TASK DETAILS -> Read the data, and whenever a line holds the word "출력한다", report that line.

┄┄┄┄┄┄┄┄┄┄

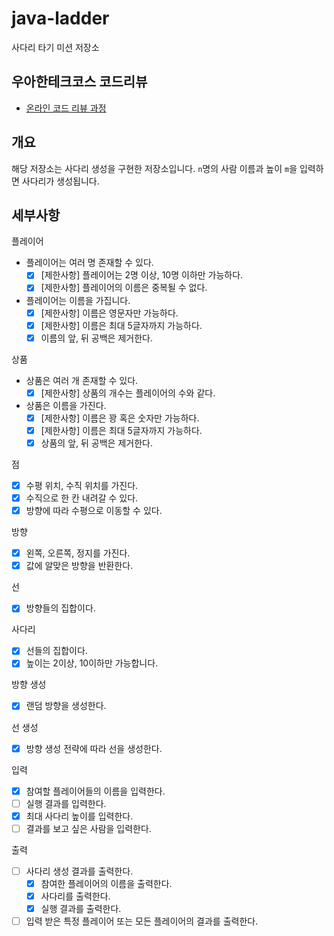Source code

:# java-ladder

사다리 타기 미션 저장소

## 우아한테크코스 코드리뷰

- [온라인 코드 리뷰 과정](https://github.com/woowacourse/woowacourse-docs/blob/master/maincourse/README.md)

## 개요

해당 저장소는 사다리 생성을 구현한 저장소입니다. `n`명의 사람 이름과 높이 `m`을 입력하면 사다리가 생성됩니다.

## 세부사항

플레이어

- 플레이어는 여러 명 존재할 수 있다.
    - [x] [제한사항] 플레이어는 2명 이상, 10명 이하만 가능하다.
    - [x] [제한사항] 플레이어의 이름은 중복될 수 없다.
- 플레이어는 이름을 가집니다.
    - [x] [제한사항] 이름은 영문자만 가능하다.
    - [x] [제한사항] 이름은 최대 5글자까지 가능하다.
    - [x] 이름의 앞, 뒤 공백은 제거한다.

상품

- 상품은 여러 개 존재할 수 있다.
  - [x] [제한사항] 상품의 개수는 플레이어의 수와 같다.
- 상품은 이름을 가진다.
  - [x] [제한사항] 이름은 꽝 혹은 숫자만 가능하다.
  - [x] [제한사항] 이름은 최대 5글자까지 가능하다.
  - [x] 상품의 앞, 뒤 공백은 제거한다.

점

- [x] 수평 위치, 수직 위치를 가진다.
- [x] 수직으로 한 칸 내려갈 수 있다.
- [x] 방향에 따라 수평으로 이동할 수 있다. 

방향

- [x] 왼쪽, 오른쪽, 정지를 가진다.
- [x] 값에 알맞은 방향을 반환한다.

선

- [x] 방향들의 집합이다.

사다리

- [x] 선들의 집합이다.
- [x] 높이는 2이상, 10이하만 가능합니다.

방향 생성

- [x] 랜덤 방향을 생성한다.

선 생성

- [x] 방향 생성 전략에 따라 선을 생성한다.

입력

- [x] 참여할 플레이어들의 이름을 입력한다.
- [ ] 실행 결과를 입력한다.
- [x] 최대 사다리 높이를 입력한다.
- [ ] 결과를 보고 싶은 사람을 입력한다.

출력

- [ ] 사다리 생성 결과를 출력한다.
  - [x] 참여한 플레이어의 이름을 출력한다.
  - [x] 사다리를 출력한다.
  - [x] 실행 결과를 출력한다.
- [ ] 입력 받은 특정 플레이어 또는 모든 플레이어의 결과를 출력한다.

┄┄┄┄┄┄┄┄┄┄

OUTPUT ->
- [ ] 사다리 생성 결과를 출력한다.
  - [x] 참여한 플레이어의 이름을 출력한다.
  - [x] 사다리를 출력한다.
  - [x] 실행 결과를 출력한다.
- [ ] 입력 받은 특정 플레이어 또는 모든 플레이어의 결과를 출력한다.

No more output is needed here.